*Instructions for the task*
Which lines in the records below contain the word "applying"? Copy each one.

[Data records]
- - -

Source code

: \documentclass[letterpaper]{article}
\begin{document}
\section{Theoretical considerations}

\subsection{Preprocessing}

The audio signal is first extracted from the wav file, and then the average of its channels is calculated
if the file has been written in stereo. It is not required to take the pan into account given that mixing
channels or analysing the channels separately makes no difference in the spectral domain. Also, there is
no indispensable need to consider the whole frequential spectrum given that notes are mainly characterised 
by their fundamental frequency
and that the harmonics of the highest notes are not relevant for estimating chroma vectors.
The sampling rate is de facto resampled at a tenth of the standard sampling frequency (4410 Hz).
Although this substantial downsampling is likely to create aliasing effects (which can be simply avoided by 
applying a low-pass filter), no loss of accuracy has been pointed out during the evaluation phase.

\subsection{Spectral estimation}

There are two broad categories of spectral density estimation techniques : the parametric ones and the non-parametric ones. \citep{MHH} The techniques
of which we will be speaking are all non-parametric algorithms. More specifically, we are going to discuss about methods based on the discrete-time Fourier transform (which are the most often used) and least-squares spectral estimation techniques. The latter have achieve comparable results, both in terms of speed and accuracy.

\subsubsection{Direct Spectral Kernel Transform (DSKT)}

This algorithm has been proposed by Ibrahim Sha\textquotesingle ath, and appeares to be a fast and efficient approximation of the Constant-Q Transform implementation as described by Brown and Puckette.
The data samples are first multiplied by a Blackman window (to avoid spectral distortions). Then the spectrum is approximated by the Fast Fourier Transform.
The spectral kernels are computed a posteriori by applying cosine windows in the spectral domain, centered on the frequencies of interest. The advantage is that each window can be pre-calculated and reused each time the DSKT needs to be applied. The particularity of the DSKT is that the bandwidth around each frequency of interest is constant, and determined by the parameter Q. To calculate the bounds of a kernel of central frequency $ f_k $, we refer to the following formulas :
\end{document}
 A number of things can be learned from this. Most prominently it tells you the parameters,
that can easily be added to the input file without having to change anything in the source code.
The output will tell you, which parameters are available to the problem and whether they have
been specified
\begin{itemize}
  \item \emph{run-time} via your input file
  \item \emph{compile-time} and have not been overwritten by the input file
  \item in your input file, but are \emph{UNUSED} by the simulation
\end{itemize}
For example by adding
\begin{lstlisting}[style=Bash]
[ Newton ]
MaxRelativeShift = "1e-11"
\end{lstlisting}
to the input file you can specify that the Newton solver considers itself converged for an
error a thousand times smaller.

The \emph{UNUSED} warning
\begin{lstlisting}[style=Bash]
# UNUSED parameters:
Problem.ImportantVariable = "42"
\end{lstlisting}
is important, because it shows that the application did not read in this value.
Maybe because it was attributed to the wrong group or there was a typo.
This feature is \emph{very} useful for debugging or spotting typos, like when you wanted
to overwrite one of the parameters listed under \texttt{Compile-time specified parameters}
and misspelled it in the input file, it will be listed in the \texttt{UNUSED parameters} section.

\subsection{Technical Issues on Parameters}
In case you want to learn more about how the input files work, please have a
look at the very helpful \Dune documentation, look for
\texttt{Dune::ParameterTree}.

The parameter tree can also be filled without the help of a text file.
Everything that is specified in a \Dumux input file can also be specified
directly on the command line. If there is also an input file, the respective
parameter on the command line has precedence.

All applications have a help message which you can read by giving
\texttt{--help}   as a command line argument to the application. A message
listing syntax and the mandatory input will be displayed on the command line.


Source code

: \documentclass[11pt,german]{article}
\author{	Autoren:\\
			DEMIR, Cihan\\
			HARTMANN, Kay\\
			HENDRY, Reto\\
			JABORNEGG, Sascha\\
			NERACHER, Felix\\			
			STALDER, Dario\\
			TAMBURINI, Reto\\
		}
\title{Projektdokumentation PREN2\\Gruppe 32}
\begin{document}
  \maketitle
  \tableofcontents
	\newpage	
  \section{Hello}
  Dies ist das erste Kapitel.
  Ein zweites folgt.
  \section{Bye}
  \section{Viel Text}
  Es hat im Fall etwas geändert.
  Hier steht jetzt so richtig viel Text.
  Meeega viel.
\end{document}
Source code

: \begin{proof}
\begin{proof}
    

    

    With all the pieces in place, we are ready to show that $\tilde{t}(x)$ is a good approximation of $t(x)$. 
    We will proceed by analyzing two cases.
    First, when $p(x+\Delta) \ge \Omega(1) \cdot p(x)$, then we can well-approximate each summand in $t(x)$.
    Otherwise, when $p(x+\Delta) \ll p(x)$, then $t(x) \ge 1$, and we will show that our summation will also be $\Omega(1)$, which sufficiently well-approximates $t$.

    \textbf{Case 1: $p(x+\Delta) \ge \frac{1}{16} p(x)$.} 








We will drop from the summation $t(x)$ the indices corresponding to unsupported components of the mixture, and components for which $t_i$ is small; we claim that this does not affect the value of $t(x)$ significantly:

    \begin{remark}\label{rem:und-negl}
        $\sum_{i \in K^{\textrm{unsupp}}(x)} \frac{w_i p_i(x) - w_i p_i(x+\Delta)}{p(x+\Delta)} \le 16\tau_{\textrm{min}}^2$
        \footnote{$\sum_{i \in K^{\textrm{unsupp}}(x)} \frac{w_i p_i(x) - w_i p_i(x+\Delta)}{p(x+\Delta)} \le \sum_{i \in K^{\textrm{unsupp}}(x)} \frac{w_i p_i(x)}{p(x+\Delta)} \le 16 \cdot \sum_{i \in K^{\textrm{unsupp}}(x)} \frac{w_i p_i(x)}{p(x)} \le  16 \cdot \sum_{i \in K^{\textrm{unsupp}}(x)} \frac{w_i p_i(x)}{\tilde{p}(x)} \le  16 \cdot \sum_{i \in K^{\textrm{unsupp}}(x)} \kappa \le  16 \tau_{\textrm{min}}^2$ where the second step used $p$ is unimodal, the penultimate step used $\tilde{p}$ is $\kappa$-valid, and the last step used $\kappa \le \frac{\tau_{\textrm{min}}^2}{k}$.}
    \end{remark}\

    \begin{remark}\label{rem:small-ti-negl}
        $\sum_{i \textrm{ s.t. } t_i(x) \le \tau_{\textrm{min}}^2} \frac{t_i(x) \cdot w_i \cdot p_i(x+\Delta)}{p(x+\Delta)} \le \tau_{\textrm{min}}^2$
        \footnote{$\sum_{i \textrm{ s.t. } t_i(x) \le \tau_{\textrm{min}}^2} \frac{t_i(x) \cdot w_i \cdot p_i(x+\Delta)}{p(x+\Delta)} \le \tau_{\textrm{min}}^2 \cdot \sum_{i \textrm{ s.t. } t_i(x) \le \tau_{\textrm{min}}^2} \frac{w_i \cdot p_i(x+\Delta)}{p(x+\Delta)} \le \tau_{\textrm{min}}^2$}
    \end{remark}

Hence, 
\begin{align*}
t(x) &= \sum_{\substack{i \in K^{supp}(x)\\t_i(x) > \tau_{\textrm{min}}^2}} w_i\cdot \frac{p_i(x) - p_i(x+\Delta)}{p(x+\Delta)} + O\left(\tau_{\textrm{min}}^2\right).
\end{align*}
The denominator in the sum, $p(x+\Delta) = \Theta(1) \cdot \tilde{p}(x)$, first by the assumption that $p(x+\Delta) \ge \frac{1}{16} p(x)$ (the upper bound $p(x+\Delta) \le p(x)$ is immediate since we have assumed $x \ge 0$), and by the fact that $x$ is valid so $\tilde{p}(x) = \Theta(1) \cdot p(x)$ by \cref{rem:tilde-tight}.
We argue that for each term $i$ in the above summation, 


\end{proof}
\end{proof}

- - -

*Solved exercise*
applying a low-pass filter), no loss of accuracy has been pointed out during the evaluation phase.
The spectral kernels are computed a posteriori by applying cosine windows in the spectral domain, centered on the frequencies of interest. The advantage is that each window can be pre-calculated and reused each time the DSKT needs to be applied. The particularity of the DSKT is that the bandwidth around each frequency of interest is constant, and determined by the parameter Q. To calculate the bounds of a kernel of central frequency $ f_k $, we refer to the following formulas :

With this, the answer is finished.